The antidote to 21st century living

Need to give your brain a break? Getting back to nature is a simply wonderful way to restore your mind.

Feel like your brain was built for simpler times? Sometimes the 21st century seems a little too much: too much pressure, too much speed, too much technology, too much information. At these times, I like to escape to a place where my brain feels more at home.

In nature I don’t have to prove I am not a robot. The trees don’t demand a username and password. The sand doesn’t require two-factor authentication. The sun doesn’t underline all my errors with angry red squiggles or hit me up for a subscription fee.
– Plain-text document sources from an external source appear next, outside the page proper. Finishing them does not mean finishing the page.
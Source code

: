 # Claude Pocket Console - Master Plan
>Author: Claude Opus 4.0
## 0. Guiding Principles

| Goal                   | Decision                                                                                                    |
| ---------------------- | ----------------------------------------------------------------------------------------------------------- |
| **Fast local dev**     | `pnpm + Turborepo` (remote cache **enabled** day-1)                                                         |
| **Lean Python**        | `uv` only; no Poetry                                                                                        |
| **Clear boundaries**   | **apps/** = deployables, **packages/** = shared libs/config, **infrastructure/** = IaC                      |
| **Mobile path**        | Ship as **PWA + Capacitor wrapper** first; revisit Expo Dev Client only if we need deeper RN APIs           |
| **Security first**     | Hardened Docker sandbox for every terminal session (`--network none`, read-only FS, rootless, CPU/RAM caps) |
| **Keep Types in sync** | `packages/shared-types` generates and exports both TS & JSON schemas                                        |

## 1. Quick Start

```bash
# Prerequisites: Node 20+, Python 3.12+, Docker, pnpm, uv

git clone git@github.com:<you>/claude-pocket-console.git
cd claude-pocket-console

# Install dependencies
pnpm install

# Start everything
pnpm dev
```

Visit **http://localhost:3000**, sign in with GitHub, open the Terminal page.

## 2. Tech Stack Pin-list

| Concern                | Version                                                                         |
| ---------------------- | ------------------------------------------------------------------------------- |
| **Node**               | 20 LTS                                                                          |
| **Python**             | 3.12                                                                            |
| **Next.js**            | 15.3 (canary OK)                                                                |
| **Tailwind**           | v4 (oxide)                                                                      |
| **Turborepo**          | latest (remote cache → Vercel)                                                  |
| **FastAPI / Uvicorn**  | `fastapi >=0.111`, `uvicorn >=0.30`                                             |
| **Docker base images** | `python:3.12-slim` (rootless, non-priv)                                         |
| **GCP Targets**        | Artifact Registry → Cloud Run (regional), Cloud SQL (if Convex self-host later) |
In nature my nervous system isn’t jolted by pings, dings and pop-ups. My eyes don’t tire from a staring match with a screen. All the tragedies, disasters and problems from beyond the horizon aren’t thrust upon me. There is no advertising for home loans, supplements or funeral insurance. Kookaburras never try to scam me.
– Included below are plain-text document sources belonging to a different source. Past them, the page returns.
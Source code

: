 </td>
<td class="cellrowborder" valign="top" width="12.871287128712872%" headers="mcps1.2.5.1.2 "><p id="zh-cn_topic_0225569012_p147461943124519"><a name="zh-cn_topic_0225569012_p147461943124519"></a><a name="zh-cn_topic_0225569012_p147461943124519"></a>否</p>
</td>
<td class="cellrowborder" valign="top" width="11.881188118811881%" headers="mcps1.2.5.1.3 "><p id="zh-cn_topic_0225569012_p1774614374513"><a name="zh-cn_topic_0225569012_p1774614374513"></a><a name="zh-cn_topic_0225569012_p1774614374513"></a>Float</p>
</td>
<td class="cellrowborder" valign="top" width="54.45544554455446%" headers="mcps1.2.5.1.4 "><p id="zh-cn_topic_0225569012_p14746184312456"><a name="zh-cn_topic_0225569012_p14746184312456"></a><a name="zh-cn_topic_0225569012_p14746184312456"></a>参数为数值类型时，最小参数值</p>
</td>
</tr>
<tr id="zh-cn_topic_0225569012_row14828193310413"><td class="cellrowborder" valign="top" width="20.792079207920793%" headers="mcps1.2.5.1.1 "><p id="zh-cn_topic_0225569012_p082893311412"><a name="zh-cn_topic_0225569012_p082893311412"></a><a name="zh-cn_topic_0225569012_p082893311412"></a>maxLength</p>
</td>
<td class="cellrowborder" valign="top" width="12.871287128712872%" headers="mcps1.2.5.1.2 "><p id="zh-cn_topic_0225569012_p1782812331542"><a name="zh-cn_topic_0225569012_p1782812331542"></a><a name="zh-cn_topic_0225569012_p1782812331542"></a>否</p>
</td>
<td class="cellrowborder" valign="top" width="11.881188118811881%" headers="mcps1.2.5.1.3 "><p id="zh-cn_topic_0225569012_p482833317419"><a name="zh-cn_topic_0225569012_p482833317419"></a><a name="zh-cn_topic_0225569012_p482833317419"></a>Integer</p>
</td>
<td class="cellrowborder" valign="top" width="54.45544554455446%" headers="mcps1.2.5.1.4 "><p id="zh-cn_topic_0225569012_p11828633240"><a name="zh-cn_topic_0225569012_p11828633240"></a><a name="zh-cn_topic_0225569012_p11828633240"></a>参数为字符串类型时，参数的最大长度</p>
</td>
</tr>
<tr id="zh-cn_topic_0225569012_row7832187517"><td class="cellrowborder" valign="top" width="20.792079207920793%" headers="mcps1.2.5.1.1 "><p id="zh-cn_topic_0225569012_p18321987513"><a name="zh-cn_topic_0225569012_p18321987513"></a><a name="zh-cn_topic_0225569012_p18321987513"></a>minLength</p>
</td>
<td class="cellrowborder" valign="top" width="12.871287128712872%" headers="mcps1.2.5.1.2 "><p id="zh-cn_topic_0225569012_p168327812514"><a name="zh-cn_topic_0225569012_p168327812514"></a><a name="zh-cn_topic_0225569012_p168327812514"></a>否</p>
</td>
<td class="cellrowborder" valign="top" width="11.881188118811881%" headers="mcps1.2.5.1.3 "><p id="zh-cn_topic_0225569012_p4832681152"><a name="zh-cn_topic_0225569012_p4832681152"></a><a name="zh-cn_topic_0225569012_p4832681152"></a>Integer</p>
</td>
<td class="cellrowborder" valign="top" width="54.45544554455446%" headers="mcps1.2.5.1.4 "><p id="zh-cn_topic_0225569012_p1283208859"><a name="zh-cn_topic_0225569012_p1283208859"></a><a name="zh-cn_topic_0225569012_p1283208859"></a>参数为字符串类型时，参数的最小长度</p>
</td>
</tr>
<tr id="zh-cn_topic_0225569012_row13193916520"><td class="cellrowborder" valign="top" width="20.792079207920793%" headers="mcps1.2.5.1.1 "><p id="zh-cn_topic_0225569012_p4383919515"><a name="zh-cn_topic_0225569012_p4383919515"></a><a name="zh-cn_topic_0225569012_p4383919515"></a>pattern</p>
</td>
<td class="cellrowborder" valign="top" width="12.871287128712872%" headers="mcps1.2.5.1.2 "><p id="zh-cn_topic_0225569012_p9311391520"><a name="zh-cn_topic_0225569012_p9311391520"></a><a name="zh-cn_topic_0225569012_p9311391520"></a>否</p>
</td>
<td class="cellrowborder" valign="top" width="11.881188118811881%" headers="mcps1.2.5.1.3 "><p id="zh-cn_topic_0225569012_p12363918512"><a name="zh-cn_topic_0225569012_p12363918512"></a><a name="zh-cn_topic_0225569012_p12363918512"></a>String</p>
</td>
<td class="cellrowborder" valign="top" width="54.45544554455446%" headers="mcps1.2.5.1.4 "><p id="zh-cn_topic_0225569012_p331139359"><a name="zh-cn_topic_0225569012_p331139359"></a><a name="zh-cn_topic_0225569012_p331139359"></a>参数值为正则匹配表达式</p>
In nature my senses are not dulled by the sterility of white painted walls, ceiling tiles and a temperature that never varies from 23 degrees. I am not sedentary, sentenced to hour upon hour of stationery accomplishment.
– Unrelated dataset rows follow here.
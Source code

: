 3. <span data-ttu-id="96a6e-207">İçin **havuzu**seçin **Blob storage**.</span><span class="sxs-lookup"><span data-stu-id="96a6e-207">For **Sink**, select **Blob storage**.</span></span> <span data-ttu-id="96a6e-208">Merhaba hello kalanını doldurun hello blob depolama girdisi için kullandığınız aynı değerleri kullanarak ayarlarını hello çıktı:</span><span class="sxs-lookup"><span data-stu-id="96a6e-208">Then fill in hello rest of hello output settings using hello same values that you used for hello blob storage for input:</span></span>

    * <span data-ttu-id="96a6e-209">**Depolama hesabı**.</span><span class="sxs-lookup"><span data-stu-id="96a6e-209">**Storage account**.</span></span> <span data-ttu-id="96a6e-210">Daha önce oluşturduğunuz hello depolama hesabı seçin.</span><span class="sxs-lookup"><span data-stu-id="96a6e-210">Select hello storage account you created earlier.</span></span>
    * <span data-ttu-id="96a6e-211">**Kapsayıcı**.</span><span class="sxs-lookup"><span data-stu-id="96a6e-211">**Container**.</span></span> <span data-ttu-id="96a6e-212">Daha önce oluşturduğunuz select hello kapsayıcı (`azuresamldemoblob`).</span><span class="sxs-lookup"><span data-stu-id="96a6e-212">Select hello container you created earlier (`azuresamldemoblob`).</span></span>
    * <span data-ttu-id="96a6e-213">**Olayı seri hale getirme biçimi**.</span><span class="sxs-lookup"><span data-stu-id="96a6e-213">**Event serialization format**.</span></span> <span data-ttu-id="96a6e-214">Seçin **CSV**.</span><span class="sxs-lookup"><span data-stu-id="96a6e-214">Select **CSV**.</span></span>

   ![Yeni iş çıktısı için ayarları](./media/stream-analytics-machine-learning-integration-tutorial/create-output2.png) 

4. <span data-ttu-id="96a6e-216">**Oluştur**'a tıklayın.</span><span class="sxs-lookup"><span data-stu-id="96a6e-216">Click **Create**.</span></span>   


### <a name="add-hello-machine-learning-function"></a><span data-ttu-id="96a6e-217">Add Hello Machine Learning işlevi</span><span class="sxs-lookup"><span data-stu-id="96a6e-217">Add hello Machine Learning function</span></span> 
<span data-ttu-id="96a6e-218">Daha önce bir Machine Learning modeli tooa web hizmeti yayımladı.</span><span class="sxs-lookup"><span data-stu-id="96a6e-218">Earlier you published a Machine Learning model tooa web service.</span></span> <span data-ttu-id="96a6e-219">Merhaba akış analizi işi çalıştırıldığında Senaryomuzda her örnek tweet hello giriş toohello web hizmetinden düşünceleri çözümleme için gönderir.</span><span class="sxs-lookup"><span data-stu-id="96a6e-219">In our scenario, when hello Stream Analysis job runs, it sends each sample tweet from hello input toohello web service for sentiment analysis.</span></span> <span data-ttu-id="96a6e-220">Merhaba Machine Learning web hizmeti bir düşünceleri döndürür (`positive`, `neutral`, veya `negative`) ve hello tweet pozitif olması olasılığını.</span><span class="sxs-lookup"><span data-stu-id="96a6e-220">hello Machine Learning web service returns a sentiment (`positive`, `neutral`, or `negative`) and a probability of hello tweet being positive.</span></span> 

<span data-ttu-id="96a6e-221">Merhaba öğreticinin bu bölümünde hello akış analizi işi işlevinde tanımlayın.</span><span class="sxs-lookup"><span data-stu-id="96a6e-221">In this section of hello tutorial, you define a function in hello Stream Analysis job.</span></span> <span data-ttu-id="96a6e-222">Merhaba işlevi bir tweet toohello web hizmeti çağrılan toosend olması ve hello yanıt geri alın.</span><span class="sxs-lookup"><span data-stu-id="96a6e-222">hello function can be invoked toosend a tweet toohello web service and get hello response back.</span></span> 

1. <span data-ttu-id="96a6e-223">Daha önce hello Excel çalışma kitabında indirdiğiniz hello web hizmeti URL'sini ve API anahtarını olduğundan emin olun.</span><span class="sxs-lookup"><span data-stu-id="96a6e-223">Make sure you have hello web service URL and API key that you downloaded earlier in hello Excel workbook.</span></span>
When I escape the office everything changes. Wafts of jasmine and frangipani fill my nostrils and tickle my brain. Cicadas create a pulse in keeping with my own. Rainbow lorikeets drunk on nectar joyfully act out scenes from Star Wars, darting past my face like brilliantly coloured X-wings.

Diving into the ocean provides a portal to a different world; a simpler one; one where I can just be me and not a servant to some ‘to-do’ list. I am present. I am part of it. I am awed by it. And if I don’t dive through the next wave, I will be flattened by it.

When we return to nature we return home. It’s a place loved, needed but not visited nearly enough. In nature we dose up on mindfulness, wonder and connectedness. We get what our biology craves; fresh air in our lungs, sun on our skin and the rowdy shrieks of cockatoos in our ears to remind us we are alive.

In nature we discover that we are more than just a marketing target at the end of an algorithm. The possums don’t want our money. The echidnas don’t want out vote. The wallabies aren’t asking us to like, share or comment.

They are simply being… and they are really good at it.

With a little more time in nature we could learn a lot from them.